Gillen piggybacked off that notion and said the program wouldn’t be where it is at today without Peters. 

“It’s been amazing to see where things have gotten regarding our bowling program,” Gillens said. “There’s no one else for this job more than Coach Peters.”

Added his daughter Sarah, “It’s been cool to see how effective and successful he’s made the program.”

But Peters will send the credit elsewhere.

“Without the help of my assistant coaches, oh my gosh,” Peters said. “They’ve helped us get things here.”

Those assistant coaches are Rick Baker and Charles Carney. Peters said they’ve been there to lead the bowling program while he has undergone treatment and therapy. Madison Brockman, a former bowler at CCS, has also been a key help, Gillens said.

“They do most of the coaching aspects. I’ve learned everything from them. They’ve taught me a lot,” Peters noted. “I learned how to coach by listening to them the best that I could.

“And seeing what the kids are doing today, it’s definitely shown.”


The theme this season has specifically been shown through the Cougars’ perseverance, Peters said.

“Every year, God has given us a motto,” he said. “It’s about us. It’s not about an individual. It’s about us. We’ve done the best we can do because of how hard we’ve worked. And that’s come through this season. We’ve done that.

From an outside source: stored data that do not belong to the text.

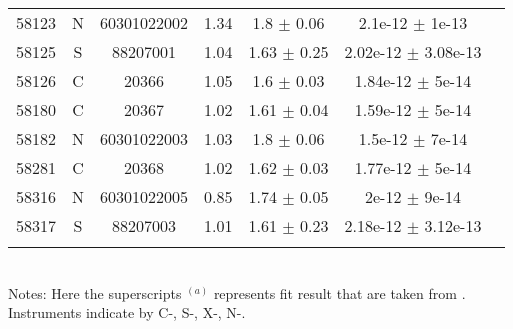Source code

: \begin{table}
\begin{tabular}{lcccccc}
58123 & N & 60301022002 & 1.34 & 1.8 $\pm$ 0.06 & 2.1e-12 $\pm$ 1e-13 \\ 
58125 & S & 88207001 & 1.04 & 1.63 $\pm$ 0.25 & 2.02e-12 $\pm$ 3.08e-13 \\ 
58126 & C & 20366 & 1.05 & 1.6 $\pm$ 0.03 & 1.84e-12 $\pm$ 5e-14 \\ 
58180 & C & 20367 & 1.02 & 1.61 $\pm$ 0.04 & 1.59e-12 $\pm$ 5e-14 \\ 
58182 & N & 60301022003 & 1.03 & 1.8 $\pm$ 0.06 & 1.5e-12 $\pm$ 7e-14 \\ 
58281 & C & 20368 & 1.02 & 1.62 $\pm$ 0.03 & 1.77e-12 $\pm$ 5e-14 \\ 
58316 & N & 60301022005 & 0.85 & 1.74 $\pm$ 0.05 & 2e-12 $\pm$ 9e-14 \\ 
58317 & S & 88207003 & 1.01 & 1.61 $\pm$ 0.23 & 2.18e-12 $\pm$ 3.12e-13 \\  \\ \hline
\end{tabular}\\
Notes: Here the superscripts $^{(a)}$ represents fit result that are taken from \citet{2017A&A...607L...9K}. Instruments indicate by C-\chandra, S-\swift, X-\xmm, N-\nustar. 
\end{table}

“It’s any bowler, any time. It could be any bowler any day of the week — except Sundays,” Peters continued. “We have bowlers that are so dedicated, and they get it. They really get it. They enjoy their time on the lanes and they enjoy each other. They love God and they focus on Him also.”

The boys and girls squads each captured their respective conference titles this season.

Receiving accolades on the boys side is Collin Fritz, who was named Miami Valley Conference’s Bowler of the Year. Multiple school records that were initially set by Brockman were broken. Wilson’s three-game series score was one of them.

“Everyone has played a part this season. Everyone has, “Peters said. “This is about our student athletes, our bowlers. We never focus on an individual. It’s always about what we’re doing as a group. And they’ve shown that.

“I really like the camaraderie that our team has put together,” Peters added. “They’ve taken time every year to bring people along and enjoy it. It’s been a great season because they make it a great season. They go out of their way to get along. And to me, that’s a big deal.”

“The competitiveness is there from everyone, and the passion is there,” Gillens chimed in. “Ken has been the right guy for the job and for these kids. And now here we are with a girl going to state and a team missing it by five pins.”


The Cincinnati Christian Schools community is looking to rally around Coach Peters and his family this weekend.

The school will be holding a benefit for Peters on Saturday, Feb. 23 from 10 a.m. to 1 p.m. at Gilmore Bowling Lanes located at 5595 Dixie Highway in Fairfield.

“I can’t even describe it. The outpouring of love towards me because of my situation has been overwhelming,” Peters said. 

The cost is $10 per person at the door and will include bowling, food and great fellowship. All proceeds will go towards medical expenses for the Peters Family, and donations will be accepted.